Suppose a bank is required to hold reserves equal to 20% of its liabilities. Your second cousin in Russia sends you by Fedex $10,000 in currency he has been keeping under his mattress and asks you to deposit it in the bank. You do.

  1. What happens to the bank's required reserves?
  2. Its liabilities (deposits) have increased by $10,000, so its required reserves increase by that much times the required reserve ratio, 20%; so required reserves increase $2,000.

  3. How much extra does the bank now have it can loan out?
  4. Currency is reserves, but only $2,000 of the deposit is required as reserves; so the other $8,000 is available to loan out.

  5. With a 20% required reserve ratio, each $1 of reserves can support how many $'s of liabilities?
  6. A 20% required reserve ratio implies the $100 of liabilities requires $20 of reserves; so turning that around, each $1 of reserves can support $5 of liabilities (one divided by the required reserve ratio).

  7. If the first bank makes the maximum loan it can, and then that loan results in a bank deposit equal to the loan (e.g. used to buy a car, the dealer deposits the proceeds of selling the car), and the new bank makes the maximum loan it can, and so on, what is the maximum change to the US money supply as a result of the $10,000 in currency coming back from Russia?
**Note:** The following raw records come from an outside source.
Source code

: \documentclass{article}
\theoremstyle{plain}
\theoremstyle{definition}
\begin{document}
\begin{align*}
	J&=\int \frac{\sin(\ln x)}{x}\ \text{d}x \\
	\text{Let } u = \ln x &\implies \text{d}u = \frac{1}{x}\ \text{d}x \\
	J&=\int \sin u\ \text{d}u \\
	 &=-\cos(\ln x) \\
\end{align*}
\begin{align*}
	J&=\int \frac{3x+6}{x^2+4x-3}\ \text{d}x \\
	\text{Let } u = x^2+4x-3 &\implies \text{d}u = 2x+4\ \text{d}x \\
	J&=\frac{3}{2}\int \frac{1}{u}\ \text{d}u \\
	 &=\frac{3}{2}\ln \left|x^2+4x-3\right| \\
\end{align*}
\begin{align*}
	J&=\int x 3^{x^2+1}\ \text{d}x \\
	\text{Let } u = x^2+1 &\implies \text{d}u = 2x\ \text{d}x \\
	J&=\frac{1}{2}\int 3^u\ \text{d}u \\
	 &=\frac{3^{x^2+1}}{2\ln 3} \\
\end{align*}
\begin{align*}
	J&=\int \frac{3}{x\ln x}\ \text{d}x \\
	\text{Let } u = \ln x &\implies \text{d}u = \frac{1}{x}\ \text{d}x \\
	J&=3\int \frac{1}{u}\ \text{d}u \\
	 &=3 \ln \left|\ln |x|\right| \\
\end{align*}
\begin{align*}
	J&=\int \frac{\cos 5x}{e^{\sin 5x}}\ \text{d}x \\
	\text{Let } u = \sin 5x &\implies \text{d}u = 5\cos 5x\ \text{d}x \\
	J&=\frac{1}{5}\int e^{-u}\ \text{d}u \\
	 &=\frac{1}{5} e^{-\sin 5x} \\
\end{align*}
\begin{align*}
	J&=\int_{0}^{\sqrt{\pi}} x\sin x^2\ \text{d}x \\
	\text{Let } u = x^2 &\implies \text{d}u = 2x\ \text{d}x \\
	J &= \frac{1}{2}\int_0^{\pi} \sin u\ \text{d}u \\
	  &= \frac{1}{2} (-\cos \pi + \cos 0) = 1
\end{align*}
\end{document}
No 3 showed each $1 of reserves can support $5 of liabilities, i.e. deposits; deposits in checking accounts are part of the money supply. The $10,000 of currency going in the bank increases reserves by $10,000, so the US money supply could increase by as much as five times that, i.e. $50,000.

If the required reserve ratio had been, say, 40%, the answer to 3. would have been $2.50 and to 4., $25,000; if the required reserve ratio had been 12.3%, $8 and $80,000.